My former teacher, the Vietnamese Zen master Thich Nhat Hanh, often said:
I think the word interbe should be in the dictionary. “To be” is to interbe. You cannot just be by yourself alone. You have to interbe with every other thing.
He called the order he founded the Order of Interbeing.
I decided to research other quotations on the subject and share them in this blog post and podcast.
Here are two from Marcus Aurelius (121-180), Roman emperor and Stoic philosopher:
He who sees the present has seen all things.
And:
All things are linked with one another, and this oneness is sacred; there is nothing that is not interconnected with everything else.
From Martin Luther King, Jr.:
We are tied together in the single garment of destiny, caught in an inescapable network of mutuality.
From Japanese Buddhist leader Daisaku Ikeda:
Each form of life supports all others; together, they weave the grand web of life. Thus, there really is no happiness for oneself alone, no suffering that afflicts only others.
I especially like this one from the Indian mystic philosopher Osho, also known as Bhagwan Shree Rajneesh:
No one is superior, no one is inferior, but no one is equal either.
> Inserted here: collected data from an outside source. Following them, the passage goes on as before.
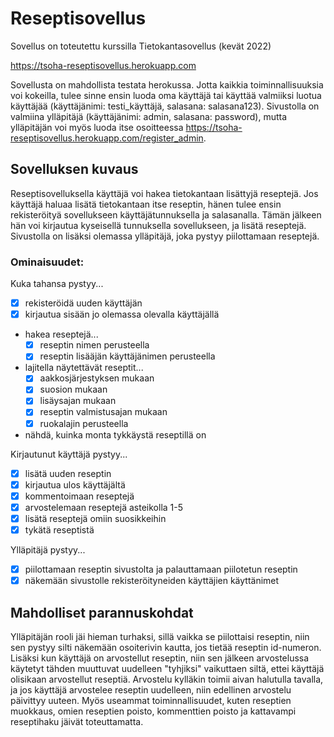 # Reseptisovellus
Sovellus on toteutettu kurssilla Tietokantasovellus (kevät 2022)


https://tsoha-reseptisovellus.herokuapp.com

Sovellusta on mahdollista testata herokussa. Jotta kaikkia toiminnallisuuksia voi kokeilla, tulee sinne ensin luoda oma käyttäjä tai käyttää valmiiksi luotua käyttäjää (käyttäjänimi: testi_käyttäjä, salasana: salasana123). Sivustolla on valmiina ylläpitäjä (käyttäjänimi: admin, salasana: password), mutta ylläpitäjän voi myös luoda itse osoitteessa https://tsoha-reseptisovellus.herokuapp.com/register_admin.

## Sovelluksen kuvaus
Reseptisovelluksella käyttäjä voi hakea tietokantaan lisättyjä reseptejä. Jos käyttäjä haluaa lisätä tietokantaan itse reseptin, hänen tulee ensin rekisteröityä sovellukseen käyttäjätunnuksella ja salasanalla. Tämän jälkeen hän voi kirjautua kyseisellä tunnuksella sovellukseen, ja lisätä reseptejä. Sivustolla on lisäksi olemassa ylläpitäjä, joka pystyy piilottamaan reseptejä.
### Ominaisuudet:
Kuka tahansa pystyy...
- [x] rekisteröidä uuden käyttäjän
- [x] kirjautua sisään jo olemassa olevalla käyttäjällä
- hakea reseptejä...
  - [x] reseptin nimen perusteella
  - [x] reseptin lisääjän käyttäjänimen perusteella
- lajitella näytettävät reseptit...
  - [x] aakkosjärjestyksen mukaan
  - [x] suosion mukaan
  - [x] lisäysajan mukaan
  - [x] reseptin valmistusajan mukaan
  - [x] ruokalajin perusteella
- nähdä, kuinka monta tykkäystä reseptillä on
  
Kirjautunut käyttäjä pystyy...
- [x] lisätä uuden reseptin
- [x] kirjautua ulos käyttäjältä
- [x] kommentoimaan reseptejä
- [x] arvostelemaan reseptejä asteikolla 1-5
- [x] lisätä reseptejä omiin suosikkeihin
- [x] tykätä reseptistä

Ylläpitäjä pystyy...
- [x] piilottamaan reseptin sivustolta ja palauttamaan piilotetun reseptin
- [x] näkemään sivustolle rekisteröityneiden käyttäjien käyttänimet

## Mahdolliset parannuskohdat
Ylläpitäjän rooli jäi hieman turhaksi, sillä vaikka se piilottaisi reseptin, niin sen pystyy silti näkemään osoiterivin kautta, jos tietää reseptin id-numeron. Lisäksi kun käyttäjä on arvostellut reseptin, niin sen jälkeen arvostelussa käytetyt tähden muuttuvat uudelleen "tyhjiksi" vaikuttaen siltä, ettei käyttäjä olisikaan arvostellut reseptiä. Arvostelu kylläkin toimii aivan halutulla tavalla, ja jos käyttäjä arvostelee reseptin uudelleen, niin edellinen arvostelu päivittyy uuteen. Myös useammat toiminnallisuudet, kuten reseptien muokkaus, omien reseptien poisto, kommenttien poisto ja kattavampi reseptihaku jäivät toteuttamatta.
People are simply unique, incomparable. You are you, I am I.
Don Miguel Ruiz, a spiritual guide and author, wrote:
When you recover your spiritual nature, you recover the universal laws, the nature that you had before the separation.
Another one I love, from Austrian-Israeli philosopher Martin Buber:
The world is not comprehensible, but it is embraceable: through the embracing of one of its beings.
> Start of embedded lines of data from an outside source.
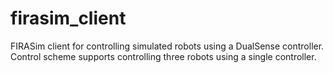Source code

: # firasim_client
FIRASim client for controlling simulated robots using a DualSense controller. Control scheme supports controlling three robots using a single controller.
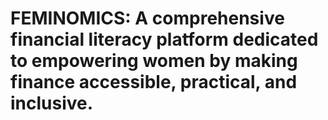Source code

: # FEMINOMICS: A comprehensive financial literacy platform dedicated to empowering women by making finance accessible, practical, and inclusive.
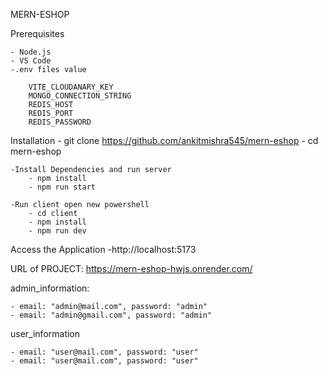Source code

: MERN-ESHOP

Prerequisites

    - Node.js
    - VS Code
    -.env files value

        VITE_CLOUDANARY_KEY
        MONGO_CONNECTION_STRING
        REDIS_HOST
        REDIS_PORT
        REDIS_PASSWORD

Installation - git clone https://github.com/ankitmishra545/mern-eshop - cd mern-eshop

    -Install Dependencies and run server
        - npm install
        - npm run start

    -Run client open new powershell
        - cd client
        - npm install
        - npm run dev

Access the Application
-http://localhost:5173

URL of PROJECT: https://mern-eshop-hwjs.onrender.com/

admin_information:

    - email: "admin@mail.com", password: "admin"
    - email: "admin@gmail.com", password: "admin"

user_information

    - email: "user@mail.com", password: "user"
    - email: "user@mail.com", password: "user"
Finally, I know there are many fake quotes attributed to Albert Einstein, but this one is real. It’s from a letter he wrote in 1950:
A human being is a part of the whole, called by us “Universe,” a part limited in time and space. He experiences himself, his thoughts and feelings as something separate from the rest—a kind of optical delusion of his consciousness. The striving to free oneself from this delusion is the one issue of true religion. Not to nourish it but to try to overcome it is the way to reach the attainable measure of peace of mind.
To close, here’s a quote from the Buddha in the Dhammapada as translated by Gil Fronsdal. It’s not about oneness. It’s about the value of briefly expressed wisdom:
Better than a thousand meaningless statements Is one meaningful word, Which, having been heard, Brings peace.